22nd Feb 2015, 14:05
There is a way to reset the VSC warning light by disconnecting the battery, putting the car in neutral, applying the parking brake, reconnecting the battery, then start the car, I'm not sure if I have the sequence right, but it's in the owner's manual that comes in the glove box. The entire dashboard makes a bunch of noise as the car's actuators sound like they are resetting themselves; you need to wait a couple minutes literally for it to do this, then the light should be out. A loose battery connection can cause this as well as a weak battery. These cars have a reputation for going through batteries.
I had to do this yesterday as it disables the traction control as well, which I need here in Michigan, they are combined functions.
I own several Lexus vehicles, the electrical systems can drive you nuts at times. They took some shortcuts with the combining of sensors to warning lights which have nothing to do with the problem that is indicated by the warning light. At first glance you would think that is what caused the problem, and most of the time you will be wrong.
Always consult one of the Lexus online clubs, they are invaluable for information on how to fix the many idiosyncrasies of these vehicles.
30th May 2016, 04:05
Mine had the VSC light on. Once I was looking for a dead fuse for something and found a dead fuse; I changed it and that took the Check VSC light away. I am sorry can't remember which one it was.
10th Mar 2018, 16:41
I'm sure you have sorted out your problems by now, but, perhaps for the benefit of others I can make the following comments:
The VSC light will not infrequently come on when the battery has a bad cell or two. The same issue can also cause the engine to flood on initial startup.

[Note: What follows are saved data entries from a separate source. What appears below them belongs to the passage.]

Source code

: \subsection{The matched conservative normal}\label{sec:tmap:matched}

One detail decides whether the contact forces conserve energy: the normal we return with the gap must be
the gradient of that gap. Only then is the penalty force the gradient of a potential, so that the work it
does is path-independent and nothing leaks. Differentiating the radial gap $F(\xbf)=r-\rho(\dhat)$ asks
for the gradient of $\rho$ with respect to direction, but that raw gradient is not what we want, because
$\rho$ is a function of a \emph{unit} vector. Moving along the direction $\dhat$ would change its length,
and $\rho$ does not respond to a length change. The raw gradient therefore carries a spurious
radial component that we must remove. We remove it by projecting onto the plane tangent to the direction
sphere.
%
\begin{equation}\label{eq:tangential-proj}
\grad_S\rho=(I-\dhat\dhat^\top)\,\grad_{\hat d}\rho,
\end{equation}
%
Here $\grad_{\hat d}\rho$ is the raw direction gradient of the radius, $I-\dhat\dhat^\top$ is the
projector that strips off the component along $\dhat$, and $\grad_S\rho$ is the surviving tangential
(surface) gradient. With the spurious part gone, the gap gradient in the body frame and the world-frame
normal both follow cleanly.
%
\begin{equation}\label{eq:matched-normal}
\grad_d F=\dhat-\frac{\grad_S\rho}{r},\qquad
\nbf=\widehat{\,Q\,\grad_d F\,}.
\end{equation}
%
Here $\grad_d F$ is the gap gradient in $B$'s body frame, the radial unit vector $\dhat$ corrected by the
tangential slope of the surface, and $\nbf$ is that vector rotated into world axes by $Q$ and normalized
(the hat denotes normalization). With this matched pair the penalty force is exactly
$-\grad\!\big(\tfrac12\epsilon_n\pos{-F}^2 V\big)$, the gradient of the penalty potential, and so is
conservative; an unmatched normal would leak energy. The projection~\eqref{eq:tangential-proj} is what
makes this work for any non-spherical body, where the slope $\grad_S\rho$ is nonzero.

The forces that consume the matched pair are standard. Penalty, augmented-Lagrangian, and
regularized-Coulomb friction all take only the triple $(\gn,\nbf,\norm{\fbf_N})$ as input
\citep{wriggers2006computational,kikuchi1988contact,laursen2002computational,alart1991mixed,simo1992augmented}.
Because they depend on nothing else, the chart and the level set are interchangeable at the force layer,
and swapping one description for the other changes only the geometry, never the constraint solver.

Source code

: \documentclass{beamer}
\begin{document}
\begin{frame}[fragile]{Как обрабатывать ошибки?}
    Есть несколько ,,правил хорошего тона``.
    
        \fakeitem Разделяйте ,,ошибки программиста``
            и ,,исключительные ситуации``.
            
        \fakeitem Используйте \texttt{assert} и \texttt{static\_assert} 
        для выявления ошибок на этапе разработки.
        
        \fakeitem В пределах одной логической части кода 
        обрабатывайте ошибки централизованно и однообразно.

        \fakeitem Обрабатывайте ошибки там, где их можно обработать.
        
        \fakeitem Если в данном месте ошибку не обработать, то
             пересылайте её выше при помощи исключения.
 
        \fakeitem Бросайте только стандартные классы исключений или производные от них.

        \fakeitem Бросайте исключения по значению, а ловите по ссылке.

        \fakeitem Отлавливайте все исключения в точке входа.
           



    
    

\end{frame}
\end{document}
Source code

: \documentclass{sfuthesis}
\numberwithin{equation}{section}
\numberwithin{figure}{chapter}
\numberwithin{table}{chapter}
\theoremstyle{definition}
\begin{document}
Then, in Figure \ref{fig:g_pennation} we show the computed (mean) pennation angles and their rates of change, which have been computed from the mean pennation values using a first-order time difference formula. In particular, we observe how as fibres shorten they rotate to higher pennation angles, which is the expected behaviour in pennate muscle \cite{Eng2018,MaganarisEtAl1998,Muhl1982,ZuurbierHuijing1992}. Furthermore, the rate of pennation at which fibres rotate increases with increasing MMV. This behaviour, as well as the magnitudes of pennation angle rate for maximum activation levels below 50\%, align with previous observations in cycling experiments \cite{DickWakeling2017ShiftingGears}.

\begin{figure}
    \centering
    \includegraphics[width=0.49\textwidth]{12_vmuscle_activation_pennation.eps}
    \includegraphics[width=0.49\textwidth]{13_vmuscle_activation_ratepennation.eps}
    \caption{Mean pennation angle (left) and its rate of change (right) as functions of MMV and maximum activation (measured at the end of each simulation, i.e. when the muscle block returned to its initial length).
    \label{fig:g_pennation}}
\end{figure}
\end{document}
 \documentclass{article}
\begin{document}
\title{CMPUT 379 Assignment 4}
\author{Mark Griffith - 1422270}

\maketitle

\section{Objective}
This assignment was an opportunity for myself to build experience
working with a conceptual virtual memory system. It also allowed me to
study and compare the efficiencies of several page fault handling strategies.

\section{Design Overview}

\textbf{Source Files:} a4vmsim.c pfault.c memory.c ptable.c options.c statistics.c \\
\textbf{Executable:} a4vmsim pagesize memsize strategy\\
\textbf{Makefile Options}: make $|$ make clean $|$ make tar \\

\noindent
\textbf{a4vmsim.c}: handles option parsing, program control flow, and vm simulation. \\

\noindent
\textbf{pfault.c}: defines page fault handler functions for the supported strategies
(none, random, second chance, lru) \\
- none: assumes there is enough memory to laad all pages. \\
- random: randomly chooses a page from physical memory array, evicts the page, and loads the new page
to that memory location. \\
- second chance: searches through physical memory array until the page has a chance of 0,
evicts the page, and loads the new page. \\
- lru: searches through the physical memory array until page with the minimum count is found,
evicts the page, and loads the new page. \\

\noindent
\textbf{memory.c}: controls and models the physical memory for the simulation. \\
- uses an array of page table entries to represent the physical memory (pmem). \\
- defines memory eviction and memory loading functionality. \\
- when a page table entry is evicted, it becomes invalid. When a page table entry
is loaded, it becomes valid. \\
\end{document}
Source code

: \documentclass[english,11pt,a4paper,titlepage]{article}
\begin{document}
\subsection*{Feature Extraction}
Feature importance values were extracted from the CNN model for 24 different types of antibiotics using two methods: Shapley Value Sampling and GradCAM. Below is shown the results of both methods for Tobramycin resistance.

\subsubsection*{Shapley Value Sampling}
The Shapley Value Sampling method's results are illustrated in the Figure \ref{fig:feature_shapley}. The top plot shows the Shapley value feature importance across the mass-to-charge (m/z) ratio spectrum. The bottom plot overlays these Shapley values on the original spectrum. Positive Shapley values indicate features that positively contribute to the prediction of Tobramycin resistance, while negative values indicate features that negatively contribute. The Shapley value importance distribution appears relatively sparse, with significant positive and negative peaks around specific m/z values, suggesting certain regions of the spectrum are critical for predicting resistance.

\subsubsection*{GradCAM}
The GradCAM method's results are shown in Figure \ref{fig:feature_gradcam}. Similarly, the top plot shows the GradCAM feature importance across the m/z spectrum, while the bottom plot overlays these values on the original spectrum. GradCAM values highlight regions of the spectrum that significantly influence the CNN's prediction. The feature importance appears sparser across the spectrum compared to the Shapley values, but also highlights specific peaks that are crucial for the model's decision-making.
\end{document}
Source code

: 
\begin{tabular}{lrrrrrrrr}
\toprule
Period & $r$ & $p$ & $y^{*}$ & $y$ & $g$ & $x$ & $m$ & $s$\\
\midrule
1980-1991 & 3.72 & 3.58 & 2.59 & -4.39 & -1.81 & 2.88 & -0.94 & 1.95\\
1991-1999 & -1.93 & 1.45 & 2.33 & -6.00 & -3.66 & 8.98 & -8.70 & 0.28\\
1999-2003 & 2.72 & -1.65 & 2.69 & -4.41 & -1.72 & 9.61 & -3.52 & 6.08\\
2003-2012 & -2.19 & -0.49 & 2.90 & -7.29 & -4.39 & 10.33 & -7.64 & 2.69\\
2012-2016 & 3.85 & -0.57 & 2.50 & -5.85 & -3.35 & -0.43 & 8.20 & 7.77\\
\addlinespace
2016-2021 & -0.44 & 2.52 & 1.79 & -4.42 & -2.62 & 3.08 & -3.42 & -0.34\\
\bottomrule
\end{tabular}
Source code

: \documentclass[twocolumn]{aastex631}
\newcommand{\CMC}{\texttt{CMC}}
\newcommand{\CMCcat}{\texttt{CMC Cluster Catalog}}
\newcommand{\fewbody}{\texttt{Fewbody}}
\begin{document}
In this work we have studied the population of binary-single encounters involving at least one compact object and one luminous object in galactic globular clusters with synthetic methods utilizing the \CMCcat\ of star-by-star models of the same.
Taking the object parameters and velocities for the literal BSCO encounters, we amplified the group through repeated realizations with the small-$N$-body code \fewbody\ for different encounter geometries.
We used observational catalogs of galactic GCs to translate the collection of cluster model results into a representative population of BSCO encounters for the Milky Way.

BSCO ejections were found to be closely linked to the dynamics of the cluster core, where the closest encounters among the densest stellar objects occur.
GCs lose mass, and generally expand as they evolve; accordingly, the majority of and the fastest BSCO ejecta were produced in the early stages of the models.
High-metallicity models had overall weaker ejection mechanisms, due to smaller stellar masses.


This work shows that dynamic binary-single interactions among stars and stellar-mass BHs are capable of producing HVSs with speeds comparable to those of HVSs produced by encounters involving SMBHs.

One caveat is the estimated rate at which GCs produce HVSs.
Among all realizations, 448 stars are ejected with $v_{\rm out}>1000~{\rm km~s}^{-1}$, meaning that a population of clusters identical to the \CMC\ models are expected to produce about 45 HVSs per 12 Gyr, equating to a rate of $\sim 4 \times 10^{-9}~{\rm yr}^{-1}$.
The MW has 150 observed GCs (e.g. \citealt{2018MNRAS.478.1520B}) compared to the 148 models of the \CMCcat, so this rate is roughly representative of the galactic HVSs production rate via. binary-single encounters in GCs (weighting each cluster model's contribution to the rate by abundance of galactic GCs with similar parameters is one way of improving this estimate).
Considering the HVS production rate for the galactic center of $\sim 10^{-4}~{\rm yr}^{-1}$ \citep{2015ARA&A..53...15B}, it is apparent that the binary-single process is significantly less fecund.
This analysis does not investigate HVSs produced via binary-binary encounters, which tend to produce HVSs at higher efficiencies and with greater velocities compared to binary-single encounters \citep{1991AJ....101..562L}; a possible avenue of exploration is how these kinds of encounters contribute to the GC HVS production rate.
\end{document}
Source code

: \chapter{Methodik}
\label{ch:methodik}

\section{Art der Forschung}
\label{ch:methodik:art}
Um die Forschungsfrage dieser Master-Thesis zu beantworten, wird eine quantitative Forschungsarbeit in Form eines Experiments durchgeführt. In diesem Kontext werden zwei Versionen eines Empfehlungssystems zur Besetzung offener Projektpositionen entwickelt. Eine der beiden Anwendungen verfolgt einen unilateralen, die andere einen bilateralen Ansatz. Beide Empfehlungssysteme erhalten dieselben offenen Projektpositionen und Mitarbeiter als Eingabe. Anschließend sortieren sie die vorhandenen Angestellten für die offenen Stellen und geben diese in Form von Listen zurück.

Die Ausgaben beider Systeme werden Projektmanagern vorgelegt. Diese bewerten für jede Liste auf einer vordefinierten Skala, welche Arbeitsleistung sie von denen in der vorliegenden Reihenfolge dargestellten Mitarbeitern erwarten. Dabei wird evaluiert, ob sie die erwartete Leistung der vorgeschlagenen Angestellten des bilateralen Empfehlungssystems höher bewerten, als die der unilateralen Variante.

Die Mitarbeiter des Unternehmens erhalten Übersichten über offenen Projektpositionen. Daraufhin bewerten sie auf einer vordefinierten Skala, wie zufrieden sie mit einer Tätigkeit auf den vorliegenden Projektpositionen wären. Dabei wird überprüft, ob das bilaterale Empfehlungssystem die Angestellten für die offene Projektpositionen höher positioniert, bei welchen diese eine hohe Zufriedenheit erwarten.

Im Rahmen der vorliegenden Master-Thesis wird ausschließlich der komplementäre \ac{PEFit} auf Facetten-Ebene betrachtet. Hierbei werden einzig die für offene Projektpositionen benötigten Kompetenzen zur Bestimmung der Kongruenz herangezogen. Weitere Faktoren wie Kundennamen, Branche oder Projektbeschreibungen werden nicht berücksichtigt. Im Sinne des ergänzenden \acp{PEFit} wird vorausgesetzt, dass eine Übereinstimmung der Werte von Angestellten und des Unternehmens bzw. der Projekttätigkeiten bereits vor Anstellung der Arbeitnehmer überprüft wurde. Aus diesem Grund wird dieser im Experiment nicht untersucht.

There are instructions in the owner's manual for clearing the flooded cylinders. Have your battery LOAD tested before the warranty expires even if it seems to be functioning well. The valve cover gaskets often leak and this is usually because the bolts that hold them in place have loosened. Simply tighten them gently. Most are accessible with common tools and a little care. Something else that might fail after MANY miles is the fuel pulse damper. You'll smell gasoline and be unable to find the leak. Look to that device first. It's cheap at about any parts store and takes about 10 minutes to replace (DIY).
Good luck with what is probably the best modern car ever made!